Led Astray and The Sphinx eBook

This eBook from the Gutenberg Project consists of approximately 199 pages of information about Led Astray and The Sphinx.

Led Astray and The Sphinx eBook

This eBook from the Gutenberg Project consists of approximately 199 pages of information about Led Astray and The Sphinx.

I had the satisfaction of discovering in the library of the marquis the historical documents I needed.  They form, indeed, a part of the ancient archives of the abbey, and have a special interest for the family of Malouet.  It was one William Malouet, a very noble man and a knight, who, about the middle of the twelfth century, with the consent of messieurs his sons, Hughes, Foulgues, John, and Thomas, restored the church and founded the abbey in favor of the order of the Benedictine monks, and for the salvation of his soul and of the souls of his ancestors, granting unto the congregation, among other dues and privileges, the fee-simple of the lands of the abbey, the tithe of all its revenues, half the wool of its flocks, three loads of wax to be received every year at Mount Saint-Michel-on-the-sea; then the river, the moors, the woods, and the mill, et molendinum in eodem situ.  I took pleasure in following through the wretched latin of the time the description of this familiar landscape.  It has not changed.

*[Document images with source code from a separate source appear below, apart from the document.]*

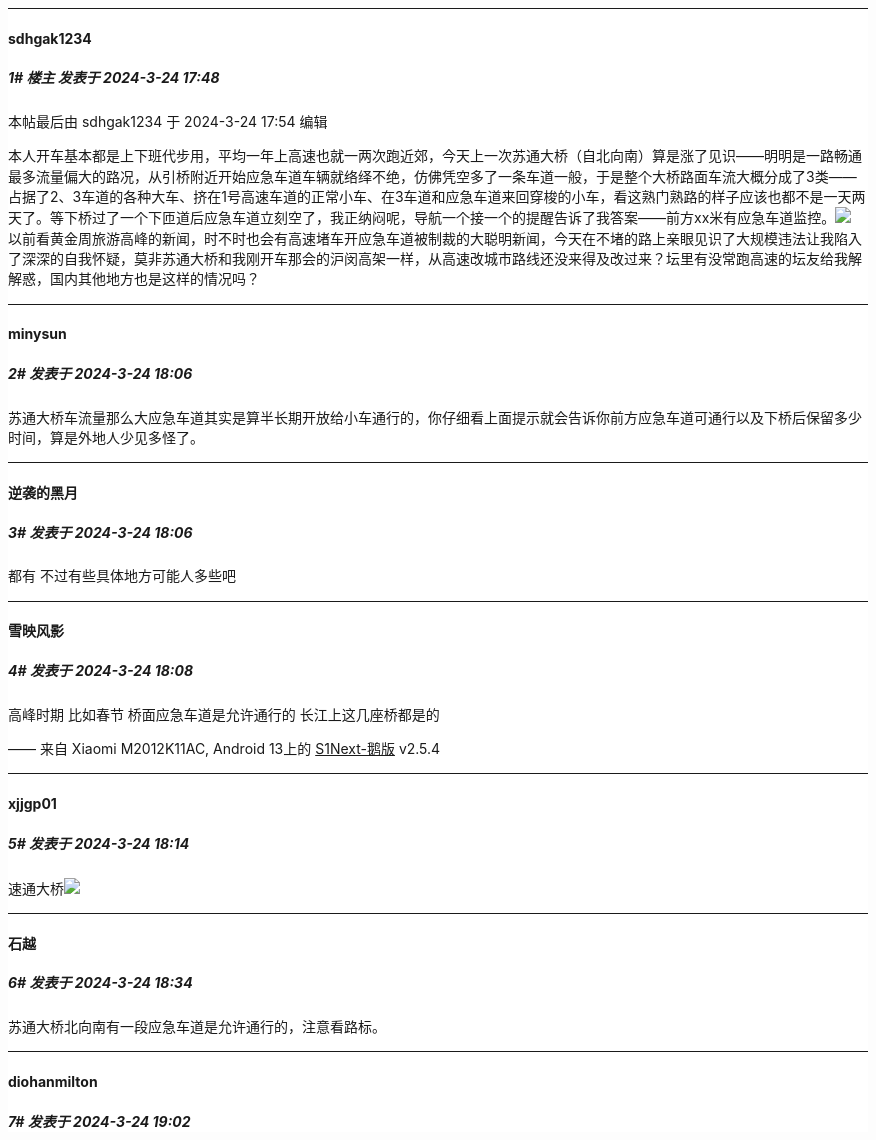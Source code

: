 ﻿
*****

####  sdhgak1234  
##### 1#       楼主       发表于 2024-3-24 17:48

 本帖最后由 sdhgak1234 于 2024-3-24 17:54 编辑 

本人开车基本都是上下班代步用，平均一年上高速也就一两次跑近郊，今天上一次苏通大桥（自北向南）算是涨了见识——明明是一路畅通最多流量偏大的路况，从引桥附近开始应急车道车辆就络绎不绝，仿佛凭空多了一条车道一般，于是整个大桥路面车流大概分成了3类——占据了2、3车道的各种大车、挤在1号高速车道的正常小车、在3车道和应急车道来回穿梭的小车，看这熟门熟路的样子应该也都不是一天两天了。等下桥过了一个下匝道后应急车道立刻空了，我正纳闷呢，导航一个接一个的提醒告诉了我答案——前方xx米有应急车道监控。<img src="https://static.saraba1st.com/image/smiley/face2017/065.png" referrerpolicy="no-referrer">
以前看黄金周旅游高峰的新闻，时不时也会有高速堵车开应急车道被制裁的大聪明新闻，今天在不堵的路上亲眼见识了大规模违法让我陷入了深深的自我怀疑，莫非苏通大桥和我刚开车那会的沪闵高架一样，从高速改城市路线还没来得及改过来？坛里有没常跑高速的坛友给我解解惑，国内其他地方也是这样的情况吗？

*****

####  minysun  
##### 2#       发表于 2024-3-24 18:06

苏通大桥车流量那么大应急车道其实是算半长期开放给小车通行的，你仔细看上面提示就会告诉你前方应急车道可通行以及下桥后保留多少时间，算是外地人少见多怪了。

*****

####  逆袭的黑月  
##### 3#       发表于 2024-3-24 18:06

都有 不过有些具体地方可能人多些吧

*****

####  雪映风影  
##### 4#       发表于 2024-3-24 18:08

高峰时期 比如春节 桥面应急车道是允许通行的 长江上这几座桥都是的

—— 来自 Xiaomi M2012K11AC, Android 13上的 [S1Next-鹅版](https://github.com/ykrank/S1-Next/releases) v2.5.4

*****

####  xjjgp01  
##### 5#       发表于 2024-3-24 18:14

速通大桥<img src="https://static.saraba1st.com/image/smiley/face2017/033.png" referrerpolicy="no-referrer">

*****

####  石越  
##### 6#       发表于 2024-3-24 18:34

苏通大桥北向南有一段应急车道是允许通行的，注意看路标。

*****

####  diohanmilton  
##### 7#       发表于 2024-3-24 19:02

The foundation charter bears date 1145.  Subsequent charters show that the abbey of Rozel was in possession, in the thirteenth century, of a sort of patriarchate over all the institutions of the order of Saint Benedict that were then in existence in the province of Normandy.  A general chapter of the order was held there every year, presided over by the Abbot of Rozel, and at which some ten or a dozen other convents were represented by their highest dignitaries.  The discipline, the labors, the temporal and spiritual management of all the Benedictines of the province were here controlled and reformed with a severity which the minutes of these little councils attest in the noblest terms.  These scenes replete with dignity, took place in that Capitulary Hall now so shamefully defiled.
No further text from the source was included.